(Records excerpted from a collection)
===

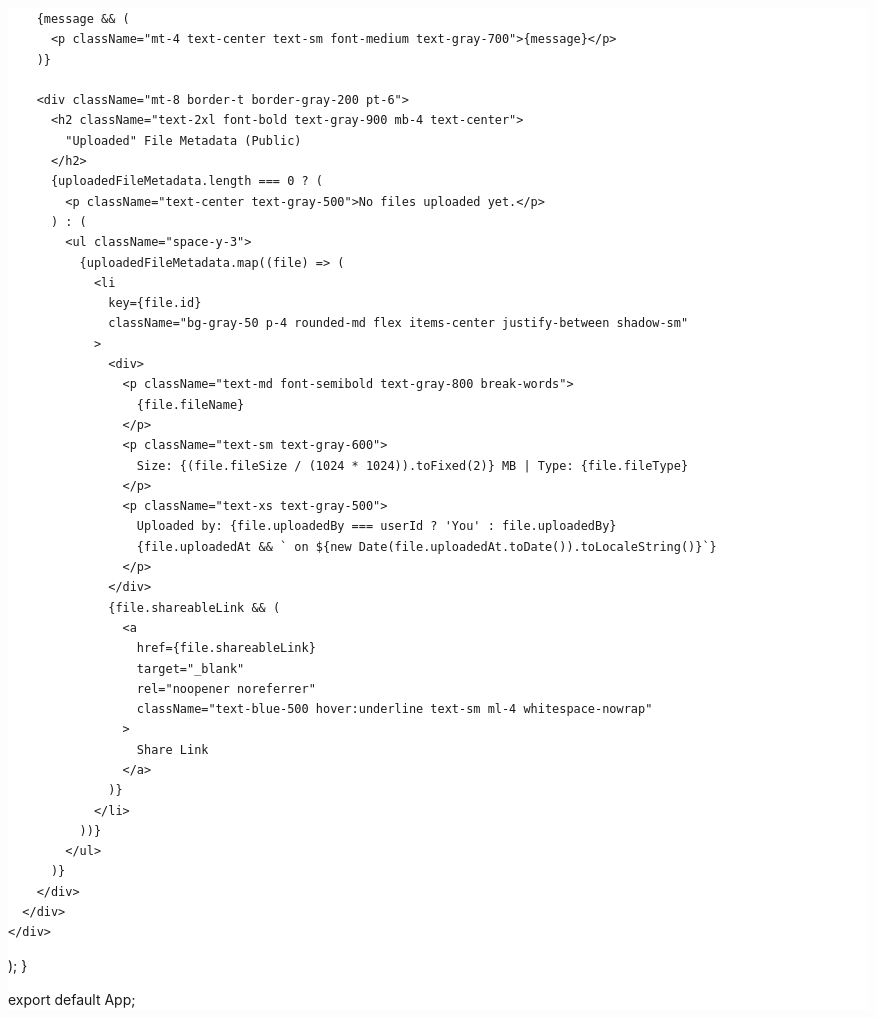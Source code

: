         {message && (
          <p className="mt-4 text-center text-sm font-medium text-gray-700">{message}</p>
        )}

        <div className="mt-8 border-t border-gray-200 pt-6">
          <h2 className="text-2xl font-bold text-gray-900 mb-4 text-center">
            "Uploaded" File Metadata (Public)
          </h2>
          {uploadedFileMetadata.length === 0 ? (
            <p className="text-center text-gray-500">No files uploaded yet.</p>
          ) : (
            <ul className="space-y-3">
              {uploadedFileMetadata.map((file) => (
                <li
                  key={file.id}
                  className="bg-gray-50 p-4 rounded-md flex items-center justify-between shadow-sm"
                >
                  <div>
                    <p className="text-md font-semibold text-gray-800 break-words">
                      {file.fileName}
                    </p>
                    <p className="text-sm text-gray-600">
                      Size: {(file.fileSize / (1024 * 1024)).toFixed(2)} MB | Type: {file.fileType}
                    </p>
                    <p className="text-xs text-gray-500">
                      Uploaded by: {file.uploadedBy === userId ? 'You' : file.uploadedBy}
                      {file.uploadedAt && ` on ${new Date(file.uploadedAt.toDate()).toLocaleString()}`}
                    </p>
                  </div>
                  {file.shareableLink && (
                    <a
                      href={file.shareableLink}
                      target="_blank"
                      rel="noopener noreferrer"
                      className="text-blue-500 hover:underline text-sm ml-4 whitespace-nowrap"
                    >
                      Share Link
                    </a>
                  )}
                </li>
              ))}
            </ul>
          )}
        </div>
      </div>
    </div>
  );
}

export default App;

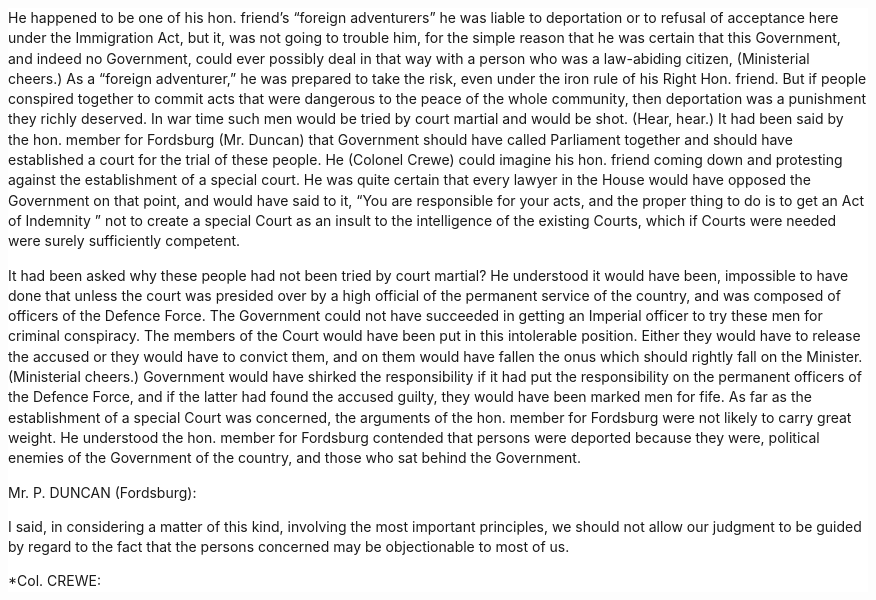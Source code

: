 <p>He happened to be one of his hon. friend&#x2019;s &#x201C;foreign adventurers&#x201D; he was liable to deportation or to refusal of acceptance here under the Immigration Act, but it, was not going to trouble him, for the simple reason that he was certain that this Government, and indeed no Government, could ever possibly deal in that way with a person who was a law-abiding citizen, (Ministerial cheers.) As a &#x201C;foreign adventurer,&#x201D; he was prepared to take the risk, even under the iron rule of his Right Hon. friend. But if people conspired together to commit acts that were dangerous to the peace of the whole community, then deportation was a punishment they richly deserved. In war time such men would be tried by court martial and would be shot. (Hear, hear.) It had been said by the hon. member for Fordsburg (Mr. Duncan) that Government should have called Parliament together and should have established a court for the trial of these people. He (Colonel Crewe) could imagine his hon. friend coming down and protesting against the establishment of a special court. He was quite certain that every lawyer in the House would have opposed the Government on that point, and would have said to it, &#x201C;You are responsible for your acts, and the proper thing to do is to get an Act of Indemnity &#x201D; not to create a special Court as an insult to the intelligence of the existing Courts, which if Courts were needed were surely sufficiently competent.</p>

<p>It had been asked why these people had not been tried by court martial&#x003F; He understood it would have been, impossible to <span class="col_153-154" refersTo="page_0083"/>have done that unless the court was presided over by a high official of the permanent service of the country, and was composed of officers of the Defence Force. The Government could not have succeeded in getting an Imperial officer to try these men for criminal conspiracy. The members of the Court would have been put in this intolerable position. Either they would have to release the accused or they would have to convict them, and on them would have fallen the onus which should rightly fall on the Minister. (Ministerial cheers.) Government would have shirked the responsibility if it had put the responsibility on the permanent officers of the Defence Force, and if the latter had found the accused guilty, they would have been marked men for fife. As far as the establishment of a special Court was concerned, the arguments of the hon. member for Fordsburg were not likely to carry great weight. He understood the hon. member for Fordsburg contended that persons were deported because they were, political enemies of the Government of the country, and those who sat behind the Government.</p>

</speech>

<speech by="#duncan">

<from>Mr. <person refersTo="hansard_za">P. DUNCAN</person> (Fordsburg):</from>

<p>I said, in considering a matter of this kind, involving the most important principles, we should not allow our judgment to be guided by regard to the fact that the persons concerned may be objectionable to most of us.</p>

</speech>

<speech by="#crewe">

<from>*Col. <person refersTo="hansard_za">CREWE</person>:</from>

===

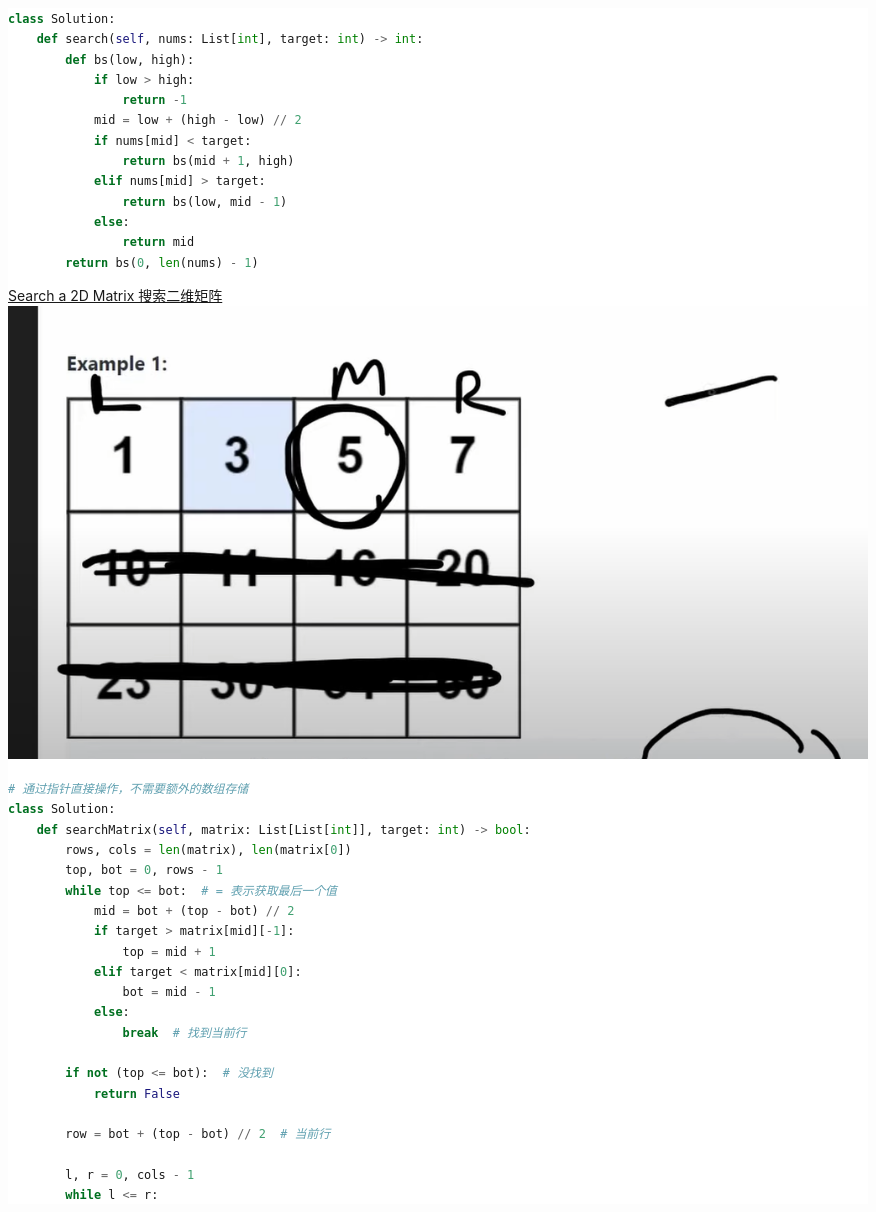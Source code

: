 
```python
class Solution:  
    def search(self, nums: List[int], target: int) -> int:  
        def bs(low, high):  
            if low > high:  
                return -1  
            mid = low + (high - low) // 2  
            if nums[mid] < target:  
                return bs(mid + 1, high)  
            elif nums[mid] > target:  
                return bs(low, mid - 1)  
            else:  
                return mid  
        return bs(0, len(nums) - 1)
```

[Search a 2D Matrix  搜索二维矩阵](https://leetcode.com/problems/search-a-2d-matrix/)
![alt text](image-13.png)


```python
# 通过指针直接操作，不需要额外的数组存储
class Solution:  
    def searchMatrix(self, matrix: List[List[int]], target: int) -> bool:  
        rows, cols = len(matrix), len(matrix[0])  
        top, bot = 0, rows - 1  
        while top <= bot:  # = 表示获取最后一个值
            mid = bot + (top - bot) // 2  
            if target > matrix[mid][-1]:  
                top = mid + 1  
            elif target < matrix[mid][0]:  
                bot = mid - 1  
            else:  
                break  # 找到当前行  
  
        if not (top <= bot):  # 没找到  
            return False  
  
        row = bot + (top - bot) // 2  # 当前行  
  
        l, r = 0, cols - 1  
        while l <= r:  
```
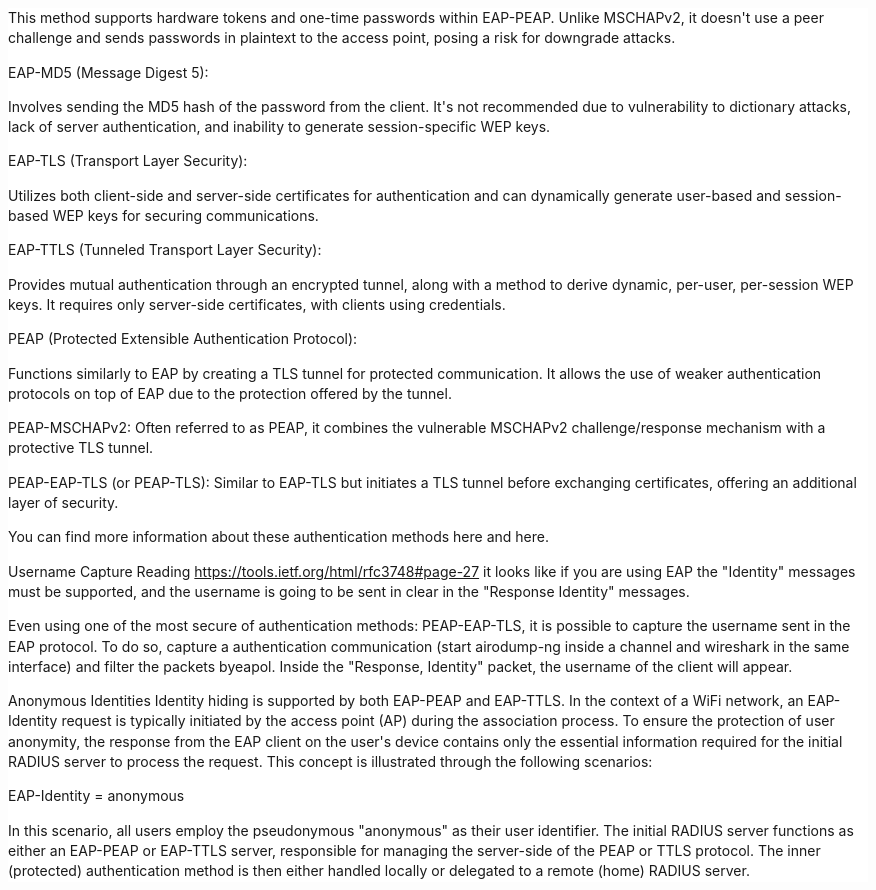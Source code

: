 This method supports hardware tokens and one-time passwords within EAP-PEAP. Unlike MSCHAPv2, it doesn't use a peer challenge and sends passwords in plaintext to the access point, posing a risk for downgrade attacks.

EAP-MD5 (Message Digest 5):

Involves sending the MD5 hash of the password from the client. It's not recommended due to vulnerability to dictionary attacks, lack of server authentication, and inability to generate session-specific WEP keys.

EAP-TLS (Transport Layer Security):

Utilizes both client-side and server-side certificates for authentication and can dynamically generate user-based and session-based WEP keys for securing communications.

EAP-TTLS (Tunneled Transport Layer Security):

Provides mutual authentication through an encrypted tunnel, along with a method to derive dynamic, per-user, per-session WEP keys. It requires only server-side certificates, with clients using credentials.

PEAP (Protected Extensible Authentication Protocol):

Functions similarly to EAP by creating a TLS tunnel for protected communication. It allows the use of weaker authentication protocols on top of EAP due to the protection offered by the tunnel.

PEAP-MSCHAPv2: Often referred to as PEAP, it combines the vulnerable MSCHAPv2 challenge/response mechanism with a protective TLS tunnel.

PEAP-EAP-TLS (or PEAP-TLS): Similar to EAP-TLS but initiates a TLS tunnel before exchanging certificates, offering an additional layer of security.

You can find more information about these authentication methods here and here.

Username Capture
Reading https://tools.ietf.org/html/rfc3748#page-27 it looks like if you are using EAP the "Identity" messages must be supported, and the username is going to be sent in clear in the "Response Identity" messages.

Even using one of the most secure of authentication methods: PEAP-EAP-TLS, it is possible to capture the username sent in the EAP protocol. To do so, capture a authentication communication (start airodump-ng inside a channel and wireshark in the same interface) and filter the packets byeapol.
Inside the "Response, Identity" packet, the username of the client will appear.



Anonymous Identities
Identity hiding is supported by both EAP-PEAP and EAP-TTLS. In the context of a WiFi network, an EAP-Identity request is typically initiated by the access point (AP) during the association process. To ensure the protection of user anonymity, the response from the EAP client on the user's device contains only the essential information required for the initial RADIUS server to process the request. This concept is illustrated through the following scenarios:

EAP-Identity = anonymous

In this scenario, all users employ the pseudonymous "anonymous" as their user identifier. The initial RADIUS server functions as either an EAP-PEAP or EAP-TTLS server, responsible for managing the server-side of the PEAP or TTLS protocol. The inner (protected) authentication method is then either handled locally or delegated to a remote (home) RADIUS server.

===

Copy from the entries only those lines that hold the word "https".

• [TASK SOLUTION]
[Search a 2D Matrix  搜索二维矩阵](https://leetcode.com/problems/search-a-2d-matrix/)
Reading https://tools.ietf.org/html/rfc3748#page-27 it looks like if you are using EAP the "Identity" messages must be supported, and the username is going to be sent in clear in the "Response Identity" messages.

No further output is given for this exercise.